Jimmy Powell v. Timothy Morris
U.S. Court of Appeals for the Fifth Circuit · Decided July 20, 2017 · King, Elrod, Higginson
693 F. App'x 378

Jimmy Powell v. Timothy Morris

Opinion

PER CURIAM: *

Jimmy Powell, Mississippi prisoner # 48033, filed a pro se 42 U.S.C. § 1983 complaint against officials at the Mississippi Department of Corrections (MDOC), alleging that they violated his First and Eighth Amendments rights. He appeals the magistrate judge’s grant of the defendants’ motions for summary judgment and the concomitant dismissal of his suit.

We review a grant of summary judgment de novo, using the same standard as that employed by the district court.
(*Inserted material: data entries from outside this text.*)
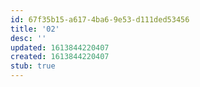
```yaml
---
id: 67f35b15-a617-4ba6-9e53-d111ded53456
title: '02'
desc: ''
updated: 1613844220407
created: 1613844220407
stub: true
---
```


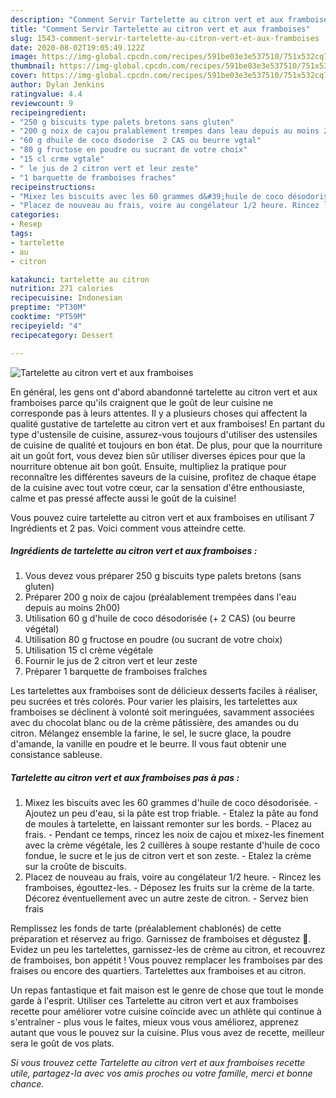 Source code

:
 ```yaml
---
description: "Comment Servir Tartelette au citron vert et aux framboises"
title: "Comment Servir Tartelette au citron vert et aux framboises"
slug: 1543-comment-servir-tartelette-au-citron-vert-et-aux-framboises
date: 2020-08-02T19:05:49.122Z
image: https://img-global.cpcdn.com/recipes/591be03e3e537510/751x532cq70/tartelette-au-citron-vert-et-aux-framboises-photo-principale-de-la-recette.jpg
thumbnail: https://img-global.cpcdn.com/recipes/591be03e3e537510/751x532cq70/tartelette-au-citron-vert-et-aux-framboises-photo-principale-de-la-recette.jpg
cover: https://img-global.cpcdn.com/recipes/591be03e3e537510/751x532cq70/tartelette-au-citron-vert-et-aux-framboises-photo-principale-de-la-recette.jpg
author: Dylan Jenkins
ratingvalue: 4.4
reviewcount: 9
recipeingredient:
- "250 g biscuits type palets bretons sans gluten"
- "200 g noix de cajou pralablement trempes dans leau depuis au moins 2h00"
- "60 g dhuile de coco dsodorise  2 CAS ou beurre vgtal"
- "80 g fructose en poudre ou sucrant de votre choix"
- "15 cl crme vgtale"
- " le jus de 2 citron vert et leur zeste"
- "1 barquette de framboises fraches"
recipeinstructions:
- "Mixez les biscuits avec les 60 grammes d&#39;huile de coco désodorisée. Ajoutez un peu d&#39;eau, si la pâte est trop friable. Etalez la pâte au fond de moules à tartelette, en laissant remonter sur les bords. Placez au frais. Pendant ce temps, rincez les noix de cajou et mixez-les finement avec la crème végétale, les 2 cuillères à soupe restante d&#39;huile de coco fondue, le sucre et le jus de citron vert et son zeste. Etalez la crème sur la croûte de biscuits."
- "Placez de nouveau au frais, voire au congélateur 1/2 heure. Rincez les framboises, égouttez-les. Déposez les fruits sur la crème de la tarte. Décorez éventuellement avec un autre zeste de citron. Servez bien frais"
categories:
- Resep
tags:
- tartelette
- au
- citron

katakunci: tartelette au citron 
nutrition: 271 calories
recipecuisine: Indonesian
preptime: "PT30M"
cooktime: "PT59M"
recipeyield: "4"
recipecategory: Dessert

---
```



![Tartelette au citron vert et aux framboises](https://img-global.cpcdn.com/recipes/591be03e3e537510/751x532cq70/tartelette-au-citron-vert-et-aux-framboises-photo-principale-de-la-recette.jpg)

En général, les gens ont d'abord abandonné tartelette au citron vert et aux framboises parce qu'ils craignent que le goût de leur cuisine ne corresponde pas à leurs attentes. Il y a plusieurs choses qui affectent la qualité gustative de tartelette au citron vert et aux framboises! En partant du type d'ustensile de cuisine, assurez-vous toujours d'utiliser des ustensiles de cuisine de qualité et toujours en bon état. De plus, pour que la nourriture ait un goût fort, vous devez bien sûr utiliser diverses épices pour que la nourriture obtenue ait bon goût. Ensuite, multipliez la pratique pour reconnaître les différentes saveurs de la cuisine, profitez de chaque étape de la cuisine avec tout votre cœur, car la sensation d'être enthousiaste, calme et pas pressé affecte aussi le goût de la cuisine!

<!--inarticleads1-->

Vous pouvez cuire tartelette au citron vert et aux framboises en utilisant 7 Ingrédients et 2 pas. Voici comment vous atteindre cette.

##### Ingrédients de tartelette au citron vert et aux framboises :

1. Vous devez vous préparer 250 g biscuits type palets bretons (sans gluten)
1. Préparer 200 g noix de cajou (préalablement trempées dans l&#39;eau depuis au moins 2h00)
1. Utilisation 60 g d&#39;huile de coco désodorisée (+ 2 CAS) (ou beurre végétal)
1. Utilisation 80 g fructose en poudre (ou sucrant de votre choix)
1. Utilisation 15 cl crème végétale
1. Fournir  le jus de 2 citron vert et leur zeste
1. Préparer 1 barquette de framboises fraîches


Les tartelettes aux framboises sont de délicieux desserts faciles à réaliser, peu sucrées et très colorés. Pour varier les plaisirs, les tartelettes aux framboises se déclinent à volonté soit meringuées, savamment associées avec du chocolat blanc ou de la crème pâtissière, des amandes ou du citron. Mélangez ensemble la farine, le sel, le sucre glace, la poudre d&#39;amande, la vanille en poudre et le beurre. Il vous faut obtenir une consistance sableuse. 

<!--inarticleads2-->

##### Tartelette au citron vert et aux framboises pas à pas :

1. Mixez les biscuits avec les 60 grammes d&#39;huile de coco désodorisée. - Ajoutez un peu d&#39;eau, si la pâte est trop friable. - Etalez la pâte au fond de moules à tartelette, en laissant remonter sur les bords. - Placez au frais. - Pendant ce temps, rincez les noix de cajou et mixez-les finement avec la crème végétale, les 2 cuillères à soupe restante d&#39;huile de coco fondue, le sucre et le jus de citron vert et son zeste. - Etalez la crème sur la croûte de biscuits.
1. Placez de nouveau au frais, voire au congélateur 1/2 heure. - Rincez les framboises, égouttez-les. - Déposez les fruits sur la crème de la tarte. Décorez éventuellement avec un autre zeste de citron. - Servez bien frais


Remplissez les fonds de tarte (préalablement chablonés) de cette préparation et réservez au frigo. Garnissez de framboises et dégustez 🙂. Evidez un peu les tartelettes, garnissez-les de crème au citron, et recouvrez de framboises, bon appétit ! Vous pouvez remplacer les framboises par des fraises ou encore des quartiers. Tartelettes aux framboises et au citron. 

<!--inarticleads1-->

<p>
Un repas fantastique et fait maison est le genre de chose que tout le monde garde à l'esprit. Utiliser ces Tartelette au citron vert et aux framboises recette pour améliorer votre cuisine coïncide avec un athlète qui continue à s'entraîner - plus vous le faites, mieux vous vous améliorez, apprenez autant que vous le pouvez sur la cuisine. Plus vous avez de recette, meilleur sera le goût de vos plats.
</p>

<p>
<i>Si vous trouvez cette Tartelette au citron vert et aux framboises recette utile, partagez-la avec vos amis proches ou votre famille, merci et bonne chance.</i>
</p>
Carnaby v. City of Houston, 636 F.3d 183, 187 (5th Cir. 2011). Summary judgment is appropriate “if the movant shows that there is no genuine dispute as to any material fact and the movant is entitled to judgment as a matter of law.” Fed. R. Civ. P. 56(a). If the moving party establishes this, the burden shifts to the nonmovant to set forth specific evidence to support his claims. Duffie v. United States, 600 F.3d 362, 371 (5th Cir. 2010).

“No action shall be brought with respect to prison conditions under section 1983 of this title, or any other Federal law, by a prisoner confined in any jail, prison, or other correctional facility until such administrative remedies as are available are exhausted.” 42 U.S.C. §, 1997e(a); Dillon v. Rogers, 596 F.3d 260, 268 (5th Cir. 2010). The defendants’ summary judgment evidence shows that Powell failed to exhaust the MDOC’s two-step Administrative Remedy Program (ARP) with respect to his complaint that he was not receiving a Halal diet, as he did not complete the second step of the ARP. See Wilson v. Epps, 776 F.3d 296, 300 n.2 (5th Cir. 2015); MDOC Inmate Handbook, ch. VIII. Moreover, Powell has not met his burden of presenting evidence that shows that he exhausted the ARP. See Duffie, 600 F.3d at 371; Gonzalez v. Seal, 702 F.3d 785, 788 (5th Cir. 2012).

AFFIRMED.

*

Pursuant to 5th Cir. R, 47.5, the court has determined that this opinion should not be published and is not precedent except under the limited circumstances set forth in 5th Cir. R, 47,5.4.